Disponga como guste de su buen amigo y admirador. (Alfonso Reyes y sus corresponsales italianos, p. 67.)

Esta es la fecha, 6 de diciembre del veintiséis, en la que Reyes escribe a Puccini desde París, en su calidad de diplomático de México en Francia, para zafarse del compromiso, diciéndole lo siguiente:

Querido e ilustre amigo:

No tengo, en efecto, suficiente libertad política para opinar sobre el régimen público de Italia: soy un soldado en filas. Sólo, aquí en lo personal, le declaro a Ud., como Goethe, que me es más odioso el desorden que nada, porque el desorden es la fuente de todas las injusticias. Tal es mi filosofía social. Creo que estamos de acuerdo.

Sí le enviaré, con sumo gusto, algún artículo para la Critica Fascista, correspondiendo a su amable invitación y a la del Sr. Bottai, que agradezco mucho.

Creo ya habrá Ud. recibido mi poema Ifigenia cruel.

Gracias por su amable oferta de una Antología Reyes. ¿Qué prefiere Ud.: lo americano, lo español, la crítica, las impresiones personales, o una miscelánea tal vez? Abrigo la esperanza de tomar unos días de vacaciones en Roma, después de Navidad, y entonces lo arreglaríamos todo.

Entre tanto, soy siempre suyo cordialísimo. (Alfonso Reyes y sus corresponsales italianos, p. 68.)

Como queda indicado al inicio de esta reseña, ese artículo prometido «con sumo gusto» jamás llegó a Critica Fascista.

VI

Y el resto de la correspondencia, tanto con las hijas de Benedetto Croce -ni más ni menos- como con los otros interlocutores italianos, no tiene en verdad desperdicio, y contribuye a la ya indicada sorpresa y fascinación que no deja de llegarnos al ánimo cada vez que tocamos, o que nos acercamos más bien, a alguna de las órbitas de Alfonso Reyes.

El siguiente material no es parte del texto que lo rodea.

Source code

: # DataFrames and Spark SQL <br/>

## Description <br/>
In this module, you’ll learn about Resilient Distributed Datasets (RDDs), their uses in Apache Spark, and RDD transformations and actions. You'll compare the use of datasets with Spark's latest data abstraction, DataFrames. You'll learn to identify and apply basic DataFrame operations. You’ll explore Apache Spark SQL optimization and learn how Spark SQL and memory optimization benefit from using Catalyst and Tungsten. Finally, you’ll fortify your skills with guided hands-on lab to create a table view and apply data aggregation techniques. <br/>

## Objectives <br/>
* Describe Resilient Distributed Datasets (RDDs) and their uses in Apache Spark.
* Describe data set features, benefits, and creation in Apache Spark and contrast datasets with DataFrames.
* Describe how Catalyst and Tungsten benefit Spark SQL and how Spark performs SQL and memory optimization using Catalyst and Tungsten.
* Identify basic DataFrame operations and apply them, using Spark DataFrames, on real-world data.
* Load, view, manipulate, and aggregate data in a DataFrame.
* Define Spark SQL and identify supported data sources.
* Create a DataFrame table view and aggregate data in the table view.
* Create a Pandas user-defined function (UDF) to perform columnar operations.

Por eso vale tanto la pena -nada se pierde, si quieren verlo así- acercarse a las páginas que recogen su breve epistolario italiano, y encontrarnos por ejemplo con la alegría que le produce el conocimiento de la traducción de uno de sus brevísimos cuentos, y que lo empuja a decir desde Brasil.

Ilustre y caro amigo:

Con su gratísima carta, me llega la sorpresa de mi FUGA DE NAVIDAD vestida de lujo, ¡toda envuelta en los armiños mejores y en la tersura elegante de su incomparable lengua! En verdad, yo me doy cuenta ahora de que este poemita o lo que sea debió haberse escrito en italiano. Parece que así cobra toda la levedad a que aspira, toda la transparencia que el ruido grave y sentencioso del castellano no acierta a darle. ¡Qué alegría me ha dado Ud., y qué colmado me siento!